**Recorded data**
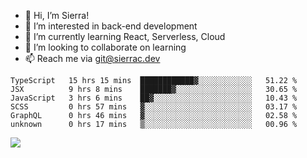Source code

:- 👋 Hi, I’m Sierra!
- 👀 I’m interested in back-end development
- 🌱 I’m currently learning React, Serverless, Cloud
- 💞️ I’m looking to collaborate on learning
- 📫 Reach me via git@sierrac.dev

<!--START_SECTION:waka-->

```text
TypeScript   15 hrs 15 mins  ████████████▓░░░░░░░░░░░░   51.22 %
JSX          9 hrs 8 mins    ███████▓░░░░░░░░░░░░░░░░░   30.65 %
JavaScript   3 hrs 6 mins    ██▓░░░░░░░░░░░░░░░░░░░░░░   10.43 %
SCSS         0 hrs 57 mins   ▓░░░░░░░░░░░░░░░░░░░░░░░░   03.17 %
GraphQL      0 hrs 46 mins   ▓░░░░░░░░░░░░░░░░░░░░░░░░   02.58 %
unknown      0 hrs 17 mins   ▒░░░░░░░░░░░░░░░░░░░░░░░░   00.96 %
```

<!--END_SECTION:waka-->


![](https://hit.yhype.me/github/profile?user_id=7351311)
==
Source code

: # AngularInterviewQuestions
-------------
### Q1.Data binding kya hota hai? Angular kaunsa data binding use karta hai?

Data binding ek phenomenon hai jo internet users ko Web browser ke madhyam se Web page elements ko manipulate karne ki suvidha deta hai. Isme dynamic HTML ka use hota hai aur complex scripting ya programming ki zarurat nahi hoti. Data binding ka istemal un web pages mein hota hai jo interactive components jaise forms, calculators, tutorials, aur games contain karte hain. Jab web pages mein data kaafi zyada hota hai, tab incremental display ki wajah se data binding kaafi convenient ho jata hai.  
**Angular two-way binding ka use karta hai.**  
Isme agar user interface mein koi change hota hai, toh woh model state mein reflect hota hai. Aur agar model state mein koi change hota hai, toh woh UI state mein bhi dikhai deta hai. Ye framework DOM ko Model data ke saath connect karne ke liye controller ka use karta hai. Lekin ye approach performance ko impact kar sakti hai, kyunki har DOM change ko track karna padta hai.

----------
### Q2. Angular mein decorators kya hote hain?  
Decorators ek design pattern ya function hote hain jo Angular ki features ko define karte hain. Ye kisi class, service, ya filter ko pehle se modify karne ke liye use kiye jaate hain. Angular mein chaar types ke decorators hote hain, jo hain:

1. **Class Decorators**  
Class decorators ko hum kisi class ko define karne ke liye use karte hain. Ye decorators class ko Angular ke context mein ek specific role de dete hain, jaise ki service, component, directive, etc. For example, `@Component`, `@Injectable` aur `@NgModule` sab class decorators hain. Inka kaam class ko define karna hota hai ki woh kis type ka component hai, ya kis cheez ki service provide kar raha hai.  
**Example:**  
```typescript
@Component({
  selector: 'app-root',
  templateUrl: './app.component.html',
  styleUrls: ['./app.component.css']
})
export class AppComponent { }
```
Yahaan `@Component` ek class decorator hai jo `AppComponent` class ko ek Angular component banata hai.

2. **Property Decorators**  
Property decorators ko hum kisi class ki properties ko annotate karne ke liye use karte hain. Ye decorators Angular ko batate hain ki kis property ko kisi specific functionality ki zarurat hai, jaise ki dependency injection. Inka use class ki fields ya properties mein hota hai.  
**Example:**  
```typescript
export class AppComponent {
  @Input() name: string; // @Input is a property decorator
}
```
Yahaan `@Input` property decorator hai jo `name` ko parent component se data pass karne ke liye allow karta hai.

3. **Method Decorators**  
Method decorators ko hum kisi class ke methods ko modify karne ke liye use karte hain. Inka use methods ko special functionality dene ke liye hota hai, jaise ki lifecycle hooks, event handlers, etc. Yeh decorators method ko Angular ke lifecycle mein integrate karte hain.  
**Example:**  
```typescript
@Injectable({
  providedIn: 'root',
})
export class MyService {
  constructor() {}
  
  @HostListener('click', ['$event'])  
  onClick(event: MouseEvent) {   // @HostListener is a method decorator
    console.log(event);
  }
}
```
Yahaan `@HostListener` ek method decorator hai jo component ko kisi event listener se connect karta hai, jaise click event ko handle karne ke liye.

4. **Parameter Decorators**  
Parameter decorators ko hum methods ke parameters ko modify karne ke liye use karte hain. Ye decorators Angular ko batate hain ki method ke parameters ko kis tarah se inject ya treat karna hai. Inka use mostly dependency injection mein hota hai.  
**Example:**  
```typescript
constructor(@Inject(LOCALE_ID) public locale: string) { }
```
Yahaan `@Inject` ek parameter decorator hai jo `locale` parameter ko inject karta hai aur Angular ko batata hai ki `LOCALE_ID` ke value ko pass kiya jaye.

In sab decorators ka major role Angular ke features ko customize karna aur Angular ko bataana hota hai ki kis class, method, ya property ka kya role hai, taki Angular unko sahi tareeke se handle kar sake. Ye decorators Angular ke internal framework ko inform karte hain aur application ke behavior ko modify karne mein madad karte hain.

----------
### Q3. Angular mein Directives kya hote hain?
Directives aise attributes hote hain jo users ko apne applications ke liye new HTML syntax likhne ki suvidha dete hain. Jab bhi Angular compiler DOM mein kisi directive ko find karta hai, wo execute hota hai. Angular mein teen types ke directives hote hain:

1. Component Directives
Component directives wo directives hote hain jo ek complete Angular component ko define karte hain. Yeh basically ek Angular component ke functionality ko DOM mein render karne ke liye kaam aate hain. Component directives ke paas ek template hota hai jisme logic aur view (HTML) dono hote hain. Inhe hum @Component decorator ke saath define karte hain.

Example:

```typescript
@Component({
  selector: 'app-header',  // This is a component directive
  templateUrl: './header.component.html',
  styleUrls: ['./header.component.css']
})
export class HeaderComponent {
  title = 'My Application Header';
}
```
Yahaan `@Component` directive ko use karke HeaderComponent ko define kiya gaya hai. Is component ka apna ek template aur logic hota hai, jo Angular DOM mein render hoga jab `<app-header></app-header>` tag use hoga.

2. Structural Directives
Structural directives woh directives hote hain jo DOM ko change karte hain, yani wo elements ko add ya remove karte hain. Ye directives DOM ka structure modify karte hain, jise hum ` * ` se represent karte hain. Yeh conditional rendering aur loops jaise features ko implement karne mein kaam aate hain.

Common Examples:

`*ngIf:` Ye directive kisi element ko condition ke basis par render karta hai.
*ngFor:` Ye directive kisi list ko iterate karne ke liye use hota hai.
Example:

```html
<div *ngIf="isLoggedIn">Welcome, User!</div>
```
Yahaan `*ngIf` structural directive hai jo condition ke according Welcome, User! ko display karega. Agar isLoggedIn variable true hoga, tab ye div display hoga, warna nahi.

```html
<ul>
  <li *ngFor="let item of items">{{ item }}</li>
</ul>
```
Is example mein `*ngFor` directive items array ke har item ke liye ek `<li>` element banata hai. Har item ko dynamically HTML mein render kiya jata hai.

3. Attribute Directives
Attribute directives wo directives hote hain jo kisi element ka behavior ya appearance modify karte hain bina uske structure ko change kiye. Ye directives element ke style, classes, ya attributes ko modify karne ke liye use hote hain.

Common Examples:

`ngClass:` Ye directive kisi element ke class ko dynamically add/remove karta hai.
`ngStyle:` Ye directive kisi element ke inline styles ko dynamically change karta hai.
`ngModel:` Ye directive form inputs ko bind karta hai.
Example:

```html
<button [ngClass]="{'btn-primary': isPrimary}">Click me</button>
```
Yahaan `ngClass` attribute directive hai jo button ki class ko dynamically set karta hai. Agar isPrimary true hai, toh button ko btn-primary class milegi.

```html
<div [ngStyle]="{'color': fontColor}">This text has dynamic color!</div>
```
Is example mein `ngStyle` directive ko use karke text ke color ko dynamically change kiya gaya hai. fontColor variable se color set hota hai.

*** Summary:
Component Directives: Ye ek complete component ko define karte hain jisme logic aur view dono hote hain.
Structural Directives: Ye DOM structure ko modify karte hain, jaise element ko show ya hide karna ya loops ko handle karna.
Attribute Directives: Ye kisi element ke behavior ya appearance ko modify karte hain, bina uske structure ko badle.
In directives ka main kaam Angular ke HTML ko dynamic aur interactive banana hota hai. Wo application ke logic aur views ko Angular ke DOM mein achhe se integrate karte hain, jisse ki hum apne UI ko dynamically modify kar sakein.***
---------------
* * *
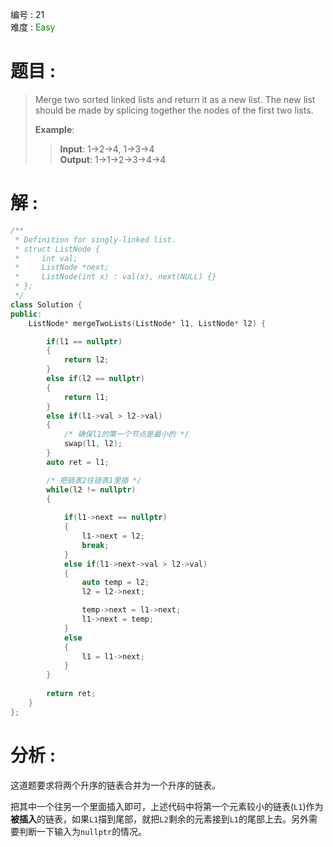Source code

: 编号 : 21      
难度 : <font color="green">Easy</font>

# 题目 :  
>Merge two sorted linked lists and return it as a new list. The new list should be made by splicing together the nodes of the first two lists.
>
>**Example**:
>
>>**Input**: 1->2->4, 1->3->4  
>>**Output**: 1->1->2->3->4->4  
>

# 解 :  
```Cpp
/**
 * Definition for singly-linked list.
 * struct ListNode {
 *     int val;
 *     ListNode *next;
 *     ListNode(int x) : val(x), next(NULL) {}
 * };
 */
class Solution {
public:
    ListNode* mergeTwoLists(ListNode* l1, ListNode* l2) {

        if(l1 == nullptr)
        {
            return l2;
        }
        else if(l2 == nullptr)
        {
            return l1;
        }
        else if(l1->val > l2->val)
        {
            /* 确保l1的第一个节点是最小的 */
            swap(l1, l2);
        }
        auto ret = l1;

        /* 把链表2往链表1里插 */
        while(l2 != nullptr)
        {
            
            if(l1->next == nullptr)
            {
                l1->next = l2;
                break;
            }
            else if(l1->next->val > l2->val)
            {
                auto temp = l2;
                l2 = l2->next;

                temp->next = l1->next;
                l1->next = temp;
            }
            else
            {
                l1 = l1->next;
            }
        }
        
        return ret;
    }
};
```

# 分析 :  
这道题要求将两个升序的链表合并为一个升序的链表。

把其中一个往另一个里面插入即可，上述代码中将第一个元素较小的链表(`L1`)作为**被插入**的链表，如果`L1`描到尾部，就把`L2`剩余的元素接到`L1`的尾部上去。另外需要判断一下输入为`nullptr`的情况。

**Description of the task**
Give the count of lines in the listing that hold the word "logic", and nothing else.

**Answer for the task**
4